İşçi Emekçi Birliği, savaş politikaları ve hayat pahalılığına karşı Kartal’da 20 Ekim’de yapacakları mitinge katılım çağrısı yaptı
İşçi Emekçi Birliği, “Düşük ücretlere, hayat pahalılığına, vergi soygununa ve savaş politikalarına karşı topyekûn direnişi büyütelim” şiarıyla 20 Ekim Pazar günü Kartal Meydanı’nda düzenleme kararı aldı.
İşçi, emekçi mitingine dair Eğitim ve Bilim Emekçileri Sendikası (Eğitim-Sen) 3 No’lu Şube binasında basın toplantısı düzenledi. Toplantıya İşçi Hareketi Koordinasyonu (İHK), Komün, Devrimci İşçi Sendikaları Konfederasyonu ( DİSK) Liman ve Tersane İşçiler Sendikası (Limter-İş), Devrimci Tekstil İşçileri Sendikası (Dev Tekstil), Tüm Otomotiv ve Metal İşçileri Sendikası (TOMİS), Halkların Eşitlik ve Demokrasi Partisi (DEM Parti) ve Ezilenlerin Sosyalist Partisi (ESP) temsilcileri katıldı.
‘Faturayı işçiye yüklemeye çalışıyorlar’
Mitingi örgütleyenler adına açıklama yapan İpek Bozkurt, AKP-MHP iktidarının her geçen gün milyonların yaşamı ve çalışma koşullarını ağırlaştıran saldırıları devreye koyduğunu belirtti. Temel tüketim ürünlerine fahiş zamlar yapılırken, işçi ücretlerinin her geçen gün daha aşağıya çekildiğini ifade eden Bozkurt, “Bir avuç sermayedar servetini katlarken, milyonlarca işçi ve emekçiye açlık, yoksulluk, kölece çalışma ve yaşam koşulları dayatılıyor. Onun için krizin faturasını bu kadar hoyratça bizim sırtımıza yüklemeye çalışıyorlar” ifadelerini kullandı.
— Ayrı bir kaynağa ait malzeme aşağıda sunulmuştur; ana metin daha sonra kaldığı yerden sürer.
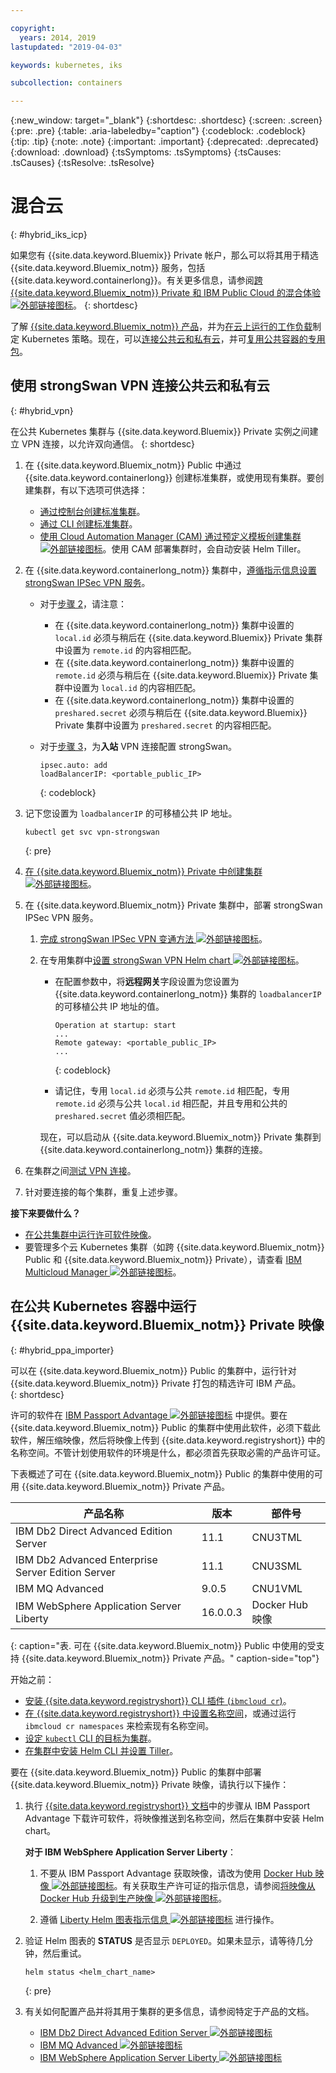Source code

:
 ```yaml
---

copyright:
  years: 2014, 2019
lastupdated: "2019-04-03"

keywords: kubernetes, iks 

subcollection: containers

---
```


{:new_window: target="_blank"}
{:shortdesc: .shortdesc}
{:screen: .screen}
{:pre: .pre}
{:table: .aria-labeledby="caption"}
{:codeblock: .codeblock}
{:tip: .tip}
{:note: .note}
{:important: .important}
{:deprecated: .deprecated}
{:download: .download}
{:tsSymptoms: .tsSymptoms}
{:tsCauses: .tsCauses}
{:tsResolve: .tsResolve}


# 混合云
{: #hybrid_iks_icp}

如果您有 {{site.data.keyword.Bluemix}} Private 帐户，那么可以将其用于精选 {{site.data.keyword.Bluemix_notm}} 服务，包括 {{site.data.keyword.containerlong}}。有关更多信息，请参阅[跨 {{site.data.keyword.Bluemix_notm}} Private 和 IBM Public Cloud 的混合体验 ![外部链接图标](../icons/launch-glyph.svg "外部链接图标")](http://ibm.biz/hybridJune2018)。
{: shortdesc}

了解 [{{site.data.keyword.Bluemix_notm}} 产品](/docs/containers?topic=containers-cs_ov#differentiation)，并为[在云上运行的工作负载](/docs/containers?topic=containers-strategy#cloud_workloads)制定 Kubernetes 策略。现在，可以[连接公共云和私有云](#hybrid_vpn)，并可[复用公共容器的专用包](#hybrid_ppa_importer)。

## 使用 strongSwan VPN 连接公共云和私有云
{: #hybrid_vpn}

在公共 Kubernetes 集群与 {{site.data.keyword.Bluemix}} Private 实例之间建立 VPN 连接，以允许双向通信。
{: shortdesc}

1.  在 {{site.data.keyword.Bluemix_notm}} Public 中通过 {{site.data.keyword.containerlong}} 创建标准集群，或使用现有集群。要创建集群，有以下选项可供选择：
    - [通过控制台创建标准集群](/docs/containers?topic=containers-clusters#clusters_ui)。
    - [通过 CLI 创建标准集群](/docs/containers?topic=containers-clusters#clusters_cli)。
    - [使用 Cloud Automation Manager (CAM) 通过预定义模板创建集群 ![外部链接图标](../icons/launch-glyph.svg "外部链接图标")](https://www.ibm.com/support/knowledgecenter/SS2L37_2.1.0.3/cam_deploy_IKS.html)。使用 CAM 部署集群时，会自动安装 Helm Tiller。

2.  在 {{site.data.keyword.containerlong_notm}} 集群中，[遵循指示信息设置 strongSwan IPSec VPN 服务](/docs/containers?topic=containers-vpn#vpn_configure)。

    *  对于[步骤 2](/docs/containers?topic=containers-vpn#strongswan_2)，请注意：

       * 在 {{site.data.keyword.containerlong_notm}} 集群中设置的 `local.id` 必须与稍后在 {{site.data.keyword.Bluemix}} Private 集群中设置为 `remote.id` 的内容相匹配。
       * 在 {{site.data.keyword.containerlong_notm}} 集群中设置的 `remote.id` 必须与稍后在 {{site.data.keyword.Bluemix}} Private 集群中设置为 `local.id` 的内容相匹配。
       * 在 {{site.data.keyword.containerlong_notm}} 集群中设置的 `preshared.secret` 必须与稍后在 {{site.data.keyword.Bluemix}} Private 集群中设置为 `preshared.secret` 的内容相匹配。

    *  对于[步骤 3](/docs/containers?topic=containers-vpn#strongswan_3)，为**入站** VPN 连接配置 strongSwan。

       ```
       ipsec.auto: add
       loadBalancerIP: <portable_public_IP>
       ```
       {: codeblock}

3.  记下您设置为 `loadbalancerIP` 的可移植公共 IP 地址。

    ```
    kubectl get svc vpn-strongswan
    ```
    {: pre}

4.  [在 {{site.data.keyword.Bluemix_notm}} Private 中创建集群 ![外部链接图标](../icons/launch-glyph.svg "外部链接图标")](https://www.ibm.com/support/knowledgecenter/SSBS6K_2.1.0.3/installing/installing.html)。

5.  在 {{site.data.keyword.Bluemix_notm}} Private 集群中，部署 strongSwan IPSec VPN 服务。

    1.  [完成 strongSwan IPSec VPN 变通方法 ![外部链接图标](../icons/launch-glyph.svg "外部链接图标")](https://www.ibm.com/support/knowledgecenter/SS2L37_2.1.0.3/cam_strongswan.html)。

    2.  在专用集群中[设置 strongSwan VPN Helm chart ![外部链接图标](../icons/launch-glyph.svg "外部链接图标")](https://www.ibm.com/support/knowledgecenter/SSBS6K_2.1.0.3/app_center/create_release.html)。

        *  在配置参数中，将**远程网关**字段设置为您设置为 {{site.data.keyword.containerlong_notm}} 集群的 `loadbalancerIP` 的可移植公共 IP 地址的值。

           ```
           Operation at startup: start
           ...
           Remote gateway: <portable_public_IP>
           ...
           ```
           {: codeblock}

        *  请记住，专用 `local.id` 必须与公共 `remote.id` 相匹配，专用 `remote.id` 必须与公共 `local.id` 相匹配，并且专用和公共的 `preshared.secret` 值必须相匹配。

        现在，可以启动从 {{site.data.keyword.Bluemix_notm}} Private 集群到 {{site.data.keyword.containerlong_notm}} 集群的连接。

7.  在集群之间[测试 VPN 连接](/docs/containers?topic=containers-vpn#vpn_test)。

8.  针对要连接的每个集群，重复上述步骤。

**接下来要做什么？**

*   [在公共集群中运行许可软件映像](#hybrid_ppa_importer)。
*   要管理多个云 Kubernetes 集群（如跨 {{site.data.keyword.Bluemix_notm}} Public 和 {{site.data.keyword.Bluemix_notm}} Private），请查看 [IBM Multicloud Manager ![外部链接图标](../icons/launch-glyph.svg "外部链接图标")](https://www.ibm.com/support/knowledgecenter/en/SSBS6K_3.1.0/mcm/getting_started/introduction.html)。


## 在公共 Kubernetes 容器中运行 {{site.data.keyword.Bluemix_notm}} Private 映像
{: #hybrid_ppa_importer}

可以在 {{site.data.keyword.Bluemix_notm}} Public 的集群中，运行针对 {{site.data.keyword.Bluemix_notm}} Private 打包的精选许可 IBM 产品。  
{: shortdesc}

许可的软件在 [IBM Passport Advantage ![外部链接图标](../icons/launch-glyph.svg "外部链接图标")](https://www-01.ibm.com/software/passportadvantage/index.html) 中提供。要在 {{site.data.keyword.Bluemix_notm}} Public 的集群中使用此软件，必须下载此软件，解压缩映像，然后将映像上传到 {{site.data.keyword.registryshort}} 中的名称空间。不管计划使用软件的环境是什么，都必须首先获取必需的产品许可证。

下表概述了可在 {{site.data.keyword.Bluemix_notm}} Public 的集群中使用的可用 {{site.data.keyword.Bluemix_notm}} Private 产品。

|产品名称|版本|部件号|
| --- | --- | --- |
|IBM Db2 Direct Advanced Edition Server|11.1|CNU3TML|
|IBM Db2 Advanced Enterprise Server Edition Server|11.1|CNU3SML|
|IBM MQ Advanced|9.0.5|CNU1VML|
|IBM WebSphere Application Server Liberty|16.0.0.3|Docker Hub 映像|
{: caption="表. 可在 {{site.data.keyword.Bluemix_notm}} Public 中使用的受支持 {{site.data.keyword.Bluemix_notm}} Private 产品。" caption-side="top"}

开始之前：
- [安装 {{site.data.keyword.registryshort}} CLI 插件 (`ibmcloud cr`)](/docs/services/Registry?topic=registry-registry_setup_cli_namespace#cli_namespace_registry_cli_install)。
- [在 {{site.data.keyword.registryshort}} 中设置名称空间](/docs/services/Registry?topic=registry-registry_setup_cli_namespace#registry_namespace_setup)，或通过运行 `ibmcloud cr namespaces` 来检索现有名称空间。
- [设定 `kubectl` CLI 的目标为集群](/docs/containers?topic=containers-cs_cli_install#cs_cli_configure)。
- [在集群中安装 Helm CLI 并设置 Tiller](/docs/containers?topic=containers-helm#public_helm_install)。

要在 {{site.data.keyword.Bluemix_notm}} Public 的集群中部署 {{site.data.keyword.Bluemix_notm}} Private 映像，请执行以下操作：

1.  执行 [{{site.data.keyword.registryshort}} 文档](/docs/services/Registry?topic=registry-ts_index#ts_ppa)中的步骤从 IBM Passport Advantage 下载许可软件，将映像推送到名称空间，然后在集群中安装 Helm chart。

    **对于 IBM WebSphere Application Server Liberty**：

    1.  不要从 IBM Passport Advantage 获取映像，请改为使用 [Docker Hub 映像 ![外部链接图标](../icons/launch-glyph.svg "外部链接图标")](https://hub.docker.com/_/websphere-liberty/)。有关获取生产许可证的指示信息，请参阅[将映像从 Docker Hub 升级到生产映像 ![外部链接图标](../icons/launch-glyph.svg "外部链接图标")](https://github.com/WASdev/ci.docker/tree/master/ga/production-upgrade)。

    2.  遵循 [Liberty Helm 图表指示信息 ![外部链接图标](../icons/launch-glyph.svg "外部链接图标")](https://www.ibm.com/support/knowledgecenter/en/SSEQTP_liberty/com.ibm.websphere.wlp.doc/ae/rwlp_icp_helm.html) 进行操作。

2.  验证 Helm 图表的 **STATUS** 是否显示 `DEPLOYED`。如果未显示，请等待几分钟，然后重试。
    ```
    helm status <helm_chart_name>
    ```
    {: pre}

3.  有关如何配置产品并将其用于集群的更多信息，请参阅特定于产品的文档。

    - [IBM Db2 Direct Advanced Edition Server ![外部链接图标](../icons/launch-glyph.svg "外部链接图标")](https://www.ibm.com/support/knowledgecenter/en/SSEPGG_11.1.0/com.ibm.db2.luw.licensing.doc/doc/c0070181.html)
    - [IBM MQ Advanced ![外部链接图标](../icons/launch-glyph.svg "外部链接图标")](https://www.ibm.com/support/knowledgecenter/en/SSFKSJ_9.0.0/com.ibm.mq.helphome.v90.doc/WelcomePagev9r0.html)
    - [IBM WebSphere Application Server Liberty ![外部链接图标](../icons/launch-glyph.svg "外部链接图标")](https://www.ibm.com/support/knowledgecenter/en/SSEQTP_liberty/as_ditamaps/was900_welcome_liberty.html)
‘Sermayedarlara peşkeş çekiliyor’
Rant ve yağma uğruna ekolojik yıkımlara her gün yenilerinin eklendiğini vurgulayan Bozkurt, işçiler ücretlerini almadan vergi adı altında bir kısmına el konulduğunu vurguladı. AKP-MHP iktidarının işçi ve emekçilerden aldığını sermaye çevrelerine teşvik ve rant alanları olarak peşkeş çektiğini söyleyen Bozkurt, emperyalist kapitalist sistemin yapısal sorunu olan krizlerin faturasının işçi sınıfının sırtına yüklendiğinin altını çizdi. Mevcut saldırıların bir diğer ayağının ise savaş politikaları, militarizm ve ırkçılık olduğuna dikkat çeken Bozkurt, “İşçi ve emekçilere düşman olan iktidarlar, insanlığa kan ve gözyaşından başka hiçbir şey sunmayan düzenlerini ayakta tutmak için halkların üzerine de bombalar yağdırıyorlar. Saymakla bitiremeyeceğimiz bu sorunların kaynağı kapitalist düzendir. Onların sömürü, rant, talan politikaları, savaşları ve azami kâr hırslarıdır” diye konuştu.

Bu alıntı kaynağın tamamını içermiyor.